Moiso explains, “Single-cell resolution tools have dramatically changed how we study the biology of cancer, but how we make this revolution impactful for patients is another question. With the emergence of developmental cell atlases, especially ones that focus on early phases of organogenesis such as MOCA, we can expand our tools beyond histological and genomic information and open doors to new ways of profiling and identifying tumors and developing new treatments.”
The map of correlations between developmental gene expression patterns in tumors and embryonic cells was then used to train a machine learning algorithm. The researchers divided the gene expression of TCGA tumor samples into discrete components corresponding to a certain moment in a developmental trajectory and assigned a mathematical value to each component. The researchers subsequently created the Developmental Multilayer Perceptron (D-MLP), a machine-learning model that rates a tumor for its developmental components and forecasts its origin.
Following training, the D-MLP was applied to 52 fresh samples of especially difficult malignancies of unknown origin that could not be identified using existing methods. These were the most difficult patients seen at MGH in a four-year period commencing in 2017. Excitingly, the model classified the tumors into four groups and produced forecasts and other data that might aid in diagnosing and treating these patients.
One sample, for example, came from a woman who had a history of breast cancer and had evidence of an aggressive tumor in the fluid spaces surrounding the abdomen. Using the available methods, oncologists could not locate a tumor mass or categorize cancer cells. However, D-MLP strongly predicted ovarian cancer. Six months after the patient originally came, a lump in the ovary was discovered to be the source of the malignancy.

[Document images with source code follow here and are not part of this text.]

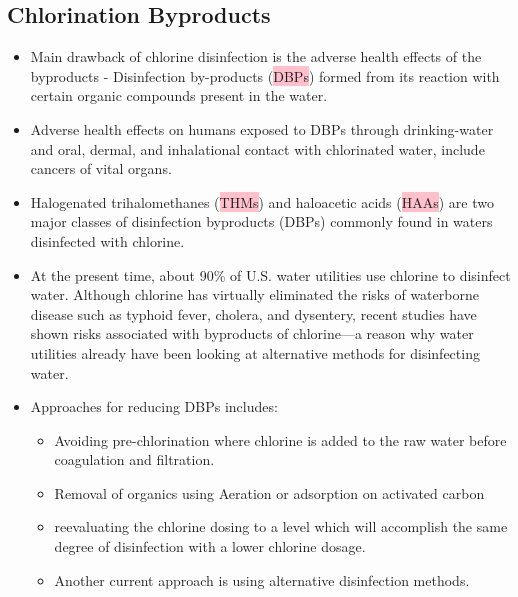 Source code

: \subsection{Chlorination Byproducts}
\begin{itemize}
\item Main drawback of chlorine disinfection is the adverse health effects of the byproducts - Disinfection by-products (\colorbox{pink}{DBPs}) formed from its reaction with certain organic compounds present in the water.
\item  Adverse health effects on humans exposed to DBPs through drinking-water and oral, dermal, and inhalational contact with chlorinated water, include cancers of vital organs.
\item Halogenated trihalomethanes (\colorbox{pink}{THMs}) and haloacetic acids (\colorbox{pink}{HAAs}) are two major classes of disinfection byproducts (DBPs) commonly found in waters disinfected with chlorine. 
\item At the present time, about 90\% of U.S. water utilities use chlorine to disinfect water. Although chlorine has virtually eliminated the risks of waterborne disease such as typhoid fever, cholera, and dysentery, recent studies have shown risks associated with byproducts of chlorine—a reason why water utilities already have been looking at alternative methods for disinfecting water.
\item Approaches for reducing DBPs includes:
\begin{itemize}
\item Avoiding pre-chlorination where chlorine is added to the raw water before coagulation and filtration.
\item Removal of organics using Aeration or adsorption on activated carbon 
\item reevaluating the chlorine dosing to a level which will accomplish the same degree of disinfection with a lower chlorine dosage.
\item Another current approach is using alternative disinfection methods.
\end{itemize}
\end{itemize}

Furthermore, the study’s comprehensive comparisons of tumor and embryonic cells offered promising and sometimes surprising insights into the gene expression profiles of different tumor types. For example, during the early stages of embryonic development, a rudimentary gut tube emerges, with the foregut producing the lungs and other adjacent organs and the mid-and hindgut constituting much of the digestive tract.

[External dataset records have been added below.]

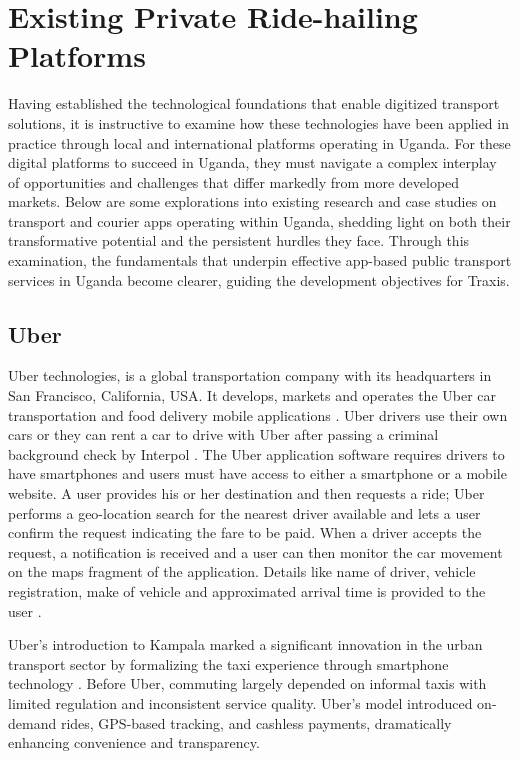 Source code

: \section{Existing Private Ride-hailing Platforms}
Having established the technological foundations that enable digitized transport
solutions, it is instructive to examine how these technologies have been applied
in practice through local and international  platforms operating in Uganda. For
these digital platforms to succeed in Uganda, they must navigate a complex
interplay of opportunities and challenges that differ markedly from more
developed markets. Below are some explorations into existing research and case
studies on transport and courier apps operating within Uganda, shedding light on
both their transformative potential and the persistent hurdles they face.
Through this examination, the fundamentals that underpin effective app-based
public transport services in Uganda become clearer, guiding the development
objectives for Traxis.


\subsection{Uber}
Uber technologies, is a global transportation company with its headquarters in
San Francisco, California, USA. It develops, markets and operates the Uber car
transportation and food delivery mobile applications \cite{uber2026about}. Uber
drivers use their own cars or they can rent a car to drive with Uber after
passing a criminal background check by Interpol \cite{uber2026rentalfaq}. The
Uber application software requires drivers to have smartphones and users must
have access to either a smartphone or a mobile website. A user provides his or
her destination and then requests a ride; Uber performs a geo-location search
for the nearest driver available and lets a user confirm the request indicating
the fare to be paid. When a driver accepts the request, a notification is
received and a user can then monitor the car movement on the maps fragment of
the application. Details like name of driver, vehicle registration, make of
vehicle and approximated arrival time is provided to the user
\cite{uber2026howitworks}.


Uber’s introduction to Kampala marked a significant innovation in the urban
transport sector by formalizing the taxi experience through smartphone
technology \cite{Kayi2019}. Before Uber, commuting largely depended on informal
taxis with limited regulation and inconsistent service quality. Uber’s model
introduced on-demand rides, GPS-based tracking, and cashless payments,
dramatically enhancing convenience and transparency\cite{Kayi2019}.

The study found that lung-derived tumor cells had substantial parallels not just to the foregut but also to the mid-and hindgut-derived developmental trajectories. These findings imply that variations in developmental programs may one day be used in the same manner that genetic mutations are frequently used to generate tailored or targeted cancer therapies.
While the work provides a robust technique for tumor classification, it does have certain drawbacks. In the future, researchers intend to improve the prediction value of their model by including more forms of data, namely information from radiography, microscopy, and other types of tumor imaging.
Garg stated: “Developmental gene expression represents only one small slice of all the factors that could be used to diagnose and treat cancers. Integrating radiology, pathology, and gene expression information together is the true next step in personalized medicine for cancer patients.”